The Philharmonic co-commissioned John Corigliano’s song-cycle One Sweet Morning to commemorate the tenth anniversary of attacks on the World Trade Center and the Pentagon. Corigliano has set texts that are a broader meditation on war, by Czeslaw Milosz (on a community stunned by the coming of war), Homer (a particularly raw and explicit description of Patroclus’s methodical, one-by-one slaughter of Trojan warriors), Li Po (a woman who may have lost her husband and sons on the battlefield), and E. Y. (“Yip”) Harburg (on the hope for peace). The work breaks no new ground for Corigliano, and the heavy-handed, gimmicky handling of the Homer text is a serious aesthetic misfire, but the ominous opening song and lamenting Li Po setting are particularly effective, as is the worn-down longing that Corigliano’s music elicits in the hope-filled Harburg poem. Stephanie Blythe’s enormous yet invitingly warm voice – and what an amazing lower range she has – conveyed emotion and atmosphere with powerful effect, transcending the orchestra’s crushing fortissimos in Homer’s brutal re-counting of massacre. The Philharmonic gave a thrillingly colorful rendering, and Gilbert’s skills at balancing an orchestra suited this music very well.
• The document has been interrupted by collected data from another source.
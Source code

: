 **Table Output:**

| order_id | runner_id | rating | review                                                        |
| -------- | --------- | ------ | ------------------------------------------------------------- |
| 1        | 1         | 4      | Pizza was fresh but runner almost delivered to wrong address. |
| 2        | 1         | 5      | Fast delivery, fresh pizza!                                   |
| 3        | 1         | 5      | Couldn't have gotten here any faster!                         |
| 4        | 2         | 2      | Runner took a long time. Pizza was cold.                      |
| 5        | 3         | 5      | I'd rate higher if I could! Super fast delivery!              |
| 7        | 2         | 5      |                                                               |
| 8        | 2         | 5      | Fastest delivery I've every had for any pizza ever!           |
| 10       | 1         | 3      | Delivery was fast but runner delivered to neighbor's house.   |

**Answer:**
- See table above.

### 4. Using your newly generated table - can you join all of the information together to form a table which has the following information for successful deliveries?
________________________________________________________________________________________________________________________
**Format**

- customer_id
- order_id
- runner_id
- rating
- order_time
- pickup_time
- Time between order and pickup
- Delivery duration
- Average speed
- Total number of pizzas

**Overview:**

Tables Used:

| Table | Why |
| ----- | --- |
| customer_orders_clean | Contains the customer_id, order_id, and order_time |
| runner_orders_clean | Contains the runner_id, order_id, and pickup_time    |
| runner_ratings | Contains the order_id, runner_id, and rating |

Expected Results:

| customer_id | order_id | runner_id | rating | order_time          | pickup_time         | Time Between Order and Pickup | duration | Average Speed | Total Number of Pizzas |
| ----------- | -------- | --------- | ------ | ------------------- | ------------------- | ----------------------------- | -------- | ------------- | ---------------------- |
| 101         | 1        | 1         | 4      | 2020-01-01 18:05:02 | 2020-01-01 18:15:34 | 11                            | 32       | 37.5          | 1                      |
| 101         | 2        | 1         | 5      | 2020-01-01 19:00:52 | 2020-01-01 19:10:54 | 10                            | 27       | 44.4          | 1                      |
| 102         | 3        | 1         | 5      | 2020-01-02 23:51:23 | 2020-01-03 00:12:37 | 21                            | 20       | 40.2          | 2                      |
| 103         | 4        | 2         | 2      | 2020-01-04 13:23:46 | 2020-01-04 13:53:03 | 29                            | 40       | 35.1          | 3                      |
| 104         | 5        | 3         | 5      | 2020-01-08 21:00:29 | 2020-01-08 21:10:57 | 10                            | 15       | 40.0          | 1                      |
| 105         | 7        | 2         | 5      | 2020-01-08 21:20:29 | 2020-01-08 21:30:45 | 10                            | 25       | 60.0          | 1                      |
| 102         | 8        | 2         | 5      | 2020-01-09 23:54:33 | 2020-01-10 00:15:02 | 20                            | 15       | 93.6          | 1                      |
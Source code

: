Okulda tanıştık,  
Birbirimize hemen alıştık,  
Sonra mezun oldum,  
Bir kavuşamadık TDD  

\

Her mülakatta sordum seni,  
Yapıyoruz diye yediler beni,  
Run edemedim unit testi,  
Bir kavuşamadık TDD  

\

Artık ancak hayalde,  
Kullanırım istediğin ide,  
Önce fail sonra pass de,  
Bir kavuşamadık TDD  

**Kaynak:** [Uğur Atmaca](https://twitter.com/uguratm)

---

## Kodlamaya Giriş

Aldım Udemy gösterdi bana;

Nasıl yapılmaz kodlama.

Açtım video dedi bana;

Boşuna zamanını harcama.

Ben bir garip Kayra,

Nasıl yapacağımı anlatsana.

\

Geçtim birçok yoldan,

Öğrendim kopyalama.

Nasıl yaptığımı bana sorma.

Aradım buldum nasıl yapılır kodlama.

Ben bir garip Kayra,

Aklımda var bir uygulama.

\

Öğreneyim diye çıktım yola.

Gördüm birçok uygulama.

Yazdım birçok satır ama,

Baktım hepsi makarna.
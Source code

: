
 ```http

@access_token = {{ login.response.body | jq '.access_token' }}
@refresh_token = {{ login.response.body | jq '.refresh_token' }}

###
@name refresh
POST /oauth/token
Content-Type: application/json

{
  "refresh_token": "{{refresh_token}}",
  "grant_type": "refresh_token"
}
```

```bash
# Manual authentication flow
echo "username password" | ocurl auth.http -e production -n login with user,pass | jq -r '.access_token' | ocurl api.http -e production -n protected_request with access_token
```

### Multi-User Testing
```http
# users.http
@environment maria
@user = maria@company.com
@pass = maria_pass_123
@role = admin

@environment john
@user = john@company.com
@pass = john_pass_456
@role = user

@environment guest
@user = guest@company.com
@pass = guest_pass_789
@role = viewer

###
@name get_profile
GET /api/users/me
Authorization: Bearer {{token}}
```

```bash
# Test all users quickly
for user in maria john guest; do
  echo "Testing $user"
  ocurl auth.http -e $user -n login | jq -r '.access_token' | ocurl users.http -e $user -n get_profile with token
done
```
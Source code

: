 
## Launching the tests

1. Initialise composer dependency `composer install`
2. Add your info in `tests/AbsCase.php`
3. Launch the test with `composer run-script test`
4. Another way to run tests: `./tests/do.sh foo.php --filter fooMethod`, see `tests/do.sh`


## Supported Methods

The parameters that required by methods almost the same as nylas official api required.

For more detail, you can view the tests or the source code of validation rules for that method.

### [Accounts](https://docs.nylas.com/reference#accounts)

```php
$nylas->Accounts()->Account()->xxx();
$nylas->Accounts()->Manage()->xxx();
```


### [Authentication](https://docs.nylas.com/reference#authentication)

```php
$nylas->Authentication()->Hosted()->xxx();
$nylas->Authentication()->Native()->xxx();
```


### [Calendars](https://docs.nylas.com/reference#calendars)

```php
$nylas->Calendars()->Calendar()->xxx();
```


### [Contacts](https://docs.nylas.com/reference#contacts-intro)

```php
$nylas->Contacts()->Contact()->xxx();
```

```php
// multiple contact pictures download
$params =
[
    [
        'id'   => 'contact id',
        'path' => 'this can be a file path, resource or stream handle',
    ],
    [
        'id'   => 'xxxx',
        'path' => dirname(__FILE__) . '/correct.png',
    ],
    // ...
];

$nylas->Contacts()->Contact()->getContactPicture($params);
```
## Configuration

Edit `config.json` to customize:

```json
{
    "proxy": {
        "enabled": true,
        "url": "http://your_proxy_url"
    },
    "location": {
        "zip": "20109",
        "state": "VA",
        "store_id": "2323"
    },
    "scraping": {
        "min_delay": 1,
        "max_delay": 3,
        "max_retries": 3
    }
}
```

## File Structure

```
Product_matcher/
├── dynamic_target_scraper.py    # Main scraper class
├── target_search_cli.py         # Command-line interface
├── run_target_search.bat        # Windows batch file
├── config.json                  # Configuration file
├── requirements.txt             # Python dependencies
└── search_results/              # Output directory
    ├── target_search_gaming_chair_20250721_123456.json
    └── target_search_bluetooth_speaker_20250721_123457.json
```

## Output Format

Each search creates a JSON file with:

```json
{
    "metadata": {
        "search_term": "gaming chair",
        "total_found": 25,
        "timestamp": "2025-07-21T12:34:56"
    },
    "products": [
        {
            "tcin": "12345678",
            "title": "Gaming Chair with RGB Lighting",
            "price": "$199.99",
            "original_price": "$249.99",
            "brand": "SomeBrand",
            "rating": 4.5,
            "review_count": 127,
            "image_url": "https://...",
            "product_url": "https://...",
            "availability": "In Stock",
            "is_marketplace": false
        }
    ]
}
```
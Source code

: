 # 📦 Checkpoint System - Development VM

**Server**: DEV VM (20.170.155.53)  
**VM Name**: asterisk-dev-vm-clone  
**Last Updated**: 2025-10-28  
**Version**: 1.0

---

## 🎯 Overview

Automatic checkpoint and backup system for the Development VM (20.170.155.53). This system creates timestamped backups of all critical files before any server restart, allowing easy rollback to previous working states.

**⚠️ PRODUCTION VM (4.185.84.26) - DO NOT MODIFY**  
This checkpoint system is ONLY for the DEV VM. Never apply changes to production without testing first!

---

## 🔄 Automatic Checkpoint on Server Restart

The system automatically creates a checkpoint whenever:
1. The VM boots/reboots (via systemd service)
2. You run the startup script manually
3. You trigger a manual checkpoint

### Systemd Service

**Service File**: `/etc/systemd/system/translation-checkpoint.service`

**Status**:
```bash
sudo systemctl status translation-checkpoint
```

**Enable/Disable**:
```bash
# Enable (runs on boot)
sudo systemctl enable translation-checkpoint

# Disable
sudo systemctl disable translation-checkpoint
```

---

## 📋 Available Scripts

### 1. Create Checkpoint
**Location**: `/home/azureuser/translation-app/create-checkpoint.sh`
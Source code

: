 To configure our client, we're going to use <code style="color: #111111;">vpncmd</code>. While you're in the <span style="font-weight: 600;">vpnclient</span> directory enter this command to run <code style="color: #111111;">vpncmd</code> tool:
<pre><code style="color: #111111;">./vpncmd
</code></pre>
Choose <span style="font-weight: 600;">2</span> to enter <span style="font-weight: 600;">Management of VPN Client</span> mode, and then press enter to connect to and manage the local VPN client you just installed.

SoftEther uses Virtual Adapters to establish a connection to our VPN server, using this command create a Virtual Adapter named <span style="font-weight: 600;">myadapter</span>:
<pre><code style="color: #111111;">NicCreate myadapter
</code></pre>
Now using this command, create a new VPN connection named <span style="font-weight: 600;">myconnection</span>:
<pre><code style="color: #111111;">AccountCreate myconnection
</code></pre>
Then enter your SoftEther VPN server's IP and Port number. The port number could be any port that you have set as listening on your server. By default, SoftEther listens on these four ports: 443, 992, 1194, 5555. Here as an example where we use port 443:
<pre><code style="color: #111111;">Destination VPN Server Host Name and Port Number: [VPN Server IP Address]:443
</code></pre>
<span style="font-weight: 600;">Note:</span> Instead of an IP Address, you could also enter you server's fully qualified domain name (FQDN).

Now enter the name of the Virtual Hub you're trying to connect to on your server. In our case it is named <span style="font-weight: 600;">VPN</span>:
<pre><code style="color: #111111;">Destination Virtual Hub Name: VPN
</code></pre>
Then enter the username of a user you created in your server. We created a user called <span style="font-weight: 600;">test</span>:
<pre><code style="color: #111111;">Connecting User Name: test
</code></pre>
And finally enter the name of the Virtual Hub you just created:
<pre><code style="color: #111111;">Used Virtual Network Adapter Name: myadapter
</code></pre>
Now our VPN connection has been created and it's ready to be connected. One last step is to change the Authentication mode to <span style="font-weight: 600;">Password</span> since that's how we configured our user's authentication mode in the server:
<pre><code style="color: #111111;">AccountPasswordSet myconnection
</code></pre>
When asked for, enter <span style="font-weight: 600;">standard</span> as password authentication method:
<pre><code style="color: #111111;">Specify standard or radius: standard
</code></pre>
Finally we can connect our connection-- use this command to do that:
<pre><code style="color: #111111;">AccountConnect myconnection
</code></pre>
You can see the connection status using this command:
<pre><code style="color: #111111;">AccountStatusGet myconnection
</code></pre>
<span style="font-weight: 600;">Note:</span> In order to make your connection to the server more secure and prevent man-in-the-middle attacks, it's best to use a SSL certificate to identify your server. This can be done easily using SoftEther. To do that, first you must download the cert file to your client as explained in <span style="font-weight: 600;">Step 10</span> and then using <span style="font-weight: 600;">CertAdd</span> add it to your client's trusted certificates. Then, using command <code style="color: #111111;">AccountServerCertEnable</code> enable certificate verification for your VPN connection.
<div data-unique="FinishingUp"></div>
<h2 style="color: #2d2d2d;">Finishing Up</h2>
The Seventh is Dvořák’s best symphony. Gilbert’s approach to it was a mixed bag, avoiding, for the most part, the work’s structural pitfalls, but with some jarring tempo shifts. In the opening movement, the first theme suffered from soft-edged articulation, but caught well were the contrasting, delicate mood of the second theme and the hairpin-turn contrasts of the tricky development section, ratcheting up the tension in the high-voltage coda. The Adagio was a bit more sugary than customary, but nevertheless bucolic, and the scherzo’s contrasting articulations in the strings were particularly effective without sounding exaggerated – although the tempo was somewhat lingering. The finale’s opening was ominous enough, but despite some extreme tempo shifts, the music unfolded with plenty of drama, Gilbert and the very-in-form Philharmonic more physically engaged than has been the case.